> **Directions**: Among the entries below, count the lines holding the string "badge". Respond with the number alone.

> **Input data**:
<<<<

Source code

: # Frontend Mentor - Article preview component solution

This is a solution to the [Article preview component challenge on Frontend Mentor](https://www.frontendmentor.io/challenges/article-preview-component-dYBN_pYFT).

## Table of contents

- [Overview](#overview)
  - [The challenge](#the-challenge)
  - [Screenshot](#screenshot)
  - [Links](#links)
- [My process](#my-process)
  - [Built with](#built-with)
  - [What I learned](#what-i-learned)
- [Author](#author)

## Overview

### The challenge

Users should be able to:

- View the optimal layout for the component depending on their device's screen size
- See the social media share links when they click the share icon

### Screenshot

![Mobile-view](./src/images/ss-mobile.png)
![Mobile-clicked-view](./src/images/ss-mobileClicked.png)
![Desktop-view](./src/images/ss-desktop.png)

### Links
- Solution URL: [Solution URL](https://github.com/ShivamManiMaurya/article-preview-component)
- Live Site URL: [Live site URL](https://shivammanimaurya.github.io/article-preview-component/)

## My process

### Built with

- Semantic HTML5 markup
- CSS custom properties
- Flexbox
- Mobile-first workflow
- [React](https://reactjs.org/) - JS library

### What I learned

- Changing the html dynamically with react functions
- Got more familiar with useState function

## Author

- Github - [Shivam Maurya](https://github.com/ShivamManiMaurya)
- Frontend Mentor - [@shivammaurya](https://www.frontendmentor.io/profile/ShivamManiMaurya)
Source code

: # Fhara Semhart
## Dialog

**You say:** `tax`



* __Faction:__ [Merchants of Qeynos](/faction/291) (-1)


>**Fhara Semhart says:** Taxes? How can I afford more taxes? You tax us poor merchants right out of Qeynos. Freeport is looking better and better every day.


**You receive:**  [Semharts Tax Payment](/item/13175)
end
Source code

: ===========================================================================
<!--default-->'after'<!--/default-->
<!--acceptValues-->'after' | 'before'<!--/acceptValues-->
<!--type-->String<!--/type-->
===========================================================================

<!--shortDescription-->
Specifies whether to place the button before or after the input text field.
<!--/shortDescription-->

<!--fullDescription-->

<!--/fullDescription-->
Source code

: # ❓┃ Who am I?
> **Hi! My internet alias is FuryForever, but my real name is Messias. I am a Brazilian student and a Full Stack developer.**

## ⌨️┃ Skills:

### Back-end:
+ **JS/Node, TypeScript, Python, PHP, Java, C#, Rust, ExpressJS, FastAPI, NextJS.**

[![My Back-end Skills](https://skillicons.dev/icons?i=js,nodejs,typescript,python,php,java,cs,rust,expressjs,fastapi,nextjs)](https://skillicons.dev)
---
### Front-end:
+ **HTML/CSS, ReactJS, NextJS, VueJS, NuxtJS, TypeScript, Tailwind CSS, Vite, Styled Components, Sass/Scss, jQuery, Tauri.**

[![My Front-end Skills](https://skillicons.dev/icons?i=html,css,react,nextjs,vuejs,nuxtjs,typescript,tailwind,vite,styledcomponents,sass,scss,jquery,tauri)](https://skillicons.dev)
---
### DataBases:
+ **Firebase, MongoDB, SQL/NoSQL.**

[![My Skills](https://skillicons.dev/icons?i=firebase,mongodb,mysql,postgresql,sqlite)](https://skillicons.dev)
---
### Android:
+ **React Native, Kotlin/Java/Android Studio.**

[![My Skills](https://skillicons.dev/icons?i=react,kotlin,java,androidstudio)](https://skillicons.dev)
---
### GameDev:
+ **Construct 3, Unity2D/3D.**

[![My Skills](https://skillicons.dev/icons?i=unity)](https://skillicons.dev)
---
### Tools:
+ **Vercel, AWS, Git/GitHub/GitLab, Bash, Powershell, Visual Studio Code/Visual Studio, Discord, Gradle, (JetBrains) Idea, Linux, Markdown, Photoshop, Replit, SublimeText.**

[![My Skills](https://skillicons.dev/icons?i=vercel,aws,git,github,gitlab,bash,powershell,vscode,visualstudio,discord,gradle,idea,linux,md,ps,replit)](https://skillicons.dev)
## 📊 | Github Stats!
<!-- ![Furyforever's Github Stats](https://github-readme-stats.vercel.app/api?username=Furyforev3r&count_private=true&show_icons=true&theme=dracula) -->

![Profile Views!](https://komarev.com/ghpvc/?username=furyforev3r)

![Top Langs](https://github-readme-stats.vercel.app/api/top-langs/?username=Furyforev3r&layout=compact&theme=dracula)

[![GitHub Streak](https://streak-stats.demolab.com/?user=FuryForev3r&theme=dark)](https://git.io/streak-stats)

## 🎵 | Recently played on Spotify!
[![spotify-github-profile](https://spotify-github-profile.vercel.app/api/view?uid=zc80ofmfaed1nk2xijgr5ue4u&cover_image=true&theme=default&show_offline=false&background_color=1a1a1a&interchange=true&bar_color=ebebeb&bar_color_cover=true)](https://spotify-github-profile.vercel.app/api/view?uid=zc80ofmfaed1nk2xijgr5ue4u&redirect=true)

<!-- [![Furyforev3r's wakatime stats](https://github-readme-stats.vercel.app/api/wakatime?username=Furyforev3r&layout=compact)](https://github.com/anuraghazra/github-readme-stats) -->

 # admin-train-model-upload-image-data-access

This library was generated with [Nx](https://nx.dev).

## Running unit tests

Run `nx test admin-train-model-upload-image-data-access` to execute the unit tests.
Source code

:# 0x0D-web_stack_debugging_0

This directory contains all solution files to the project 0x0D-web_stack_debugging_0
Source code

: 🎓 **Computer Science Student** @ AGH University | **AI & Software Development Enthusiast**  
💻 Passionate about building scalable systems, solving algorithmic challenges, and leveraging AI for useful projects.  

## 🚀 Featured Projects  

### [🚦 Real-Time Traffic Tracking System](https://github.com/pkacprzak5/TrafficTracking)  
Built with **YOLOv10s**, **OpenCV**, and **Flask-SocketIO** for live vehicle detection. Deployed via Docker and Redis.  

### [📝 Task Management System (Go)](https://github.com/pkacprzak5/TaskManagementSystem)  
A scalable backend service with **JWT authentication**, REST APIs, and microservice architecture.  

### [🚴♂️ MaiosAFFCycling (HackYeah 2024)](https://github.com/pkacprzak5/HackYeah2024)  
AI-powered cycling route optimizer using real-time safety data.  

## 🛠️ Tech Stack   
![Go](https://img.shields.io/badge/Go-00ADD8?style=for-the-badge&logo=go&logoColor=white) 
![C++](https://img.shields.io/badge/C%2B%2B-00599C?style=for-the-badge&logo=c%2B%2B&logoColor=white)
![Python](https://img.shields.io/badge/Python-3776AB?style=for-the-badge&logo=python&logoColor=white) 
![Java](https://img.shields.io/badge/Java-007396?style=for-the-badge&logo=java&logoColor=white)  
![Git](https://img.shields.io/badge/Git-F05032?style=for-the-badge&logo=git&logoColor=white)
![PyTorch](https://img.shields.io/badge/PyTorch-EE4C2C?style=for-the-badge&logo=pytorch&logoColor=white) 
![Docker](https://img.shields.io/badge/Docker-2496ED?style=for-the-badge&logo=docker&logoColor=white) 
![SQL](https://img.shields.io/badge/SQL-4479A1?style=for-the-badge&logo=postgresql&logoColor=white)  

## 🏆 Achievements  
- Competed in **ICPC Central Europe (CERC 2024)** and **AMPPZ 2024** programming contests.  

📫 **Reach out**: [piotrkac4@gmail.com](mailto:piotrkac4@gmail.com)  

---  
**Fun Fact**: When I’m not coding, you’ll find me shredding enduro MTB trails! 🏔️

>>>>
<<<<

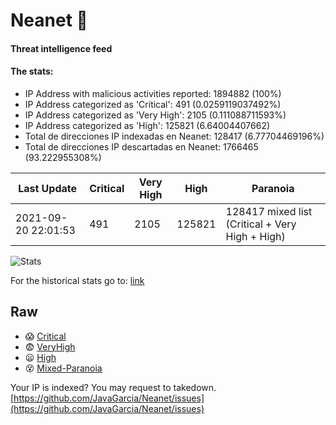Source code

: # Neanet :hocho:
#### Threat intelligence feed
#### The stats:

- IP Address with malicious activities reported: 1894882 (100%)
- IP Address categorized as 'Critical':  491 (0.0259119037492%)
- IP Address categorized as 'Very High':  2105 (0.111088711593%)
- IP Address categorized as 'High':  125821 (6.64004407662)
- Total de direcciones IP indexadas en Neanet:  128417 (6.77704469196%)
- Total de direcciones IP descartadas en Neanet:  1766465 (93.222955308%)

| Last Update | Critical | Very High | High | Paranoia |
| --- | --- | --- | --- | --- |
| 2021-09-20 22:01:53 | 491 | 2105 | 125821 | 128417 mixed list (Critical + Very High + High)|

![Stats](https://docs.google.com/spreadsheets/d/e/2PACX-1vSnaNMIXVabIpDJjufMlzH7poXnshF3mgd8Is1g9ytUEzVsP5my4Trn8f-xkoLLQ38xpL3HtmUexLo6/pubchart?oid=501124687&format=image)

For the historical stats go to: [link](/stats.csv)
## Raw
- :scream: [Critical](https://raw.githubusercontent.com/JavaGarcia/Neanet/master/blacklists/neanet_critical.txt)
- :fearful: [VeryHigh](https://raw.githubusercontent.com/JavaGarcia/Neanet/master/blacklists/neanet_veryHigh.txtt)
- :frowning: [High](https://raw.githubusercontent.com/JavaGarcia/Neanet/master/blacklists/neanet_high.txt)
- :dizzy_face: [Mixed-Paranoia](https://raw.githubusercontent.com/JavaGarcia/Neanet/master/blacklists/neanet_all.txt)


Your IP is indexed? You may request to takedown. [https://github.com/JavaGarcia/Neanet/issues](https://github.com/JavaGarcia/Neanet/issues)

>>>>

> **Task output**: 8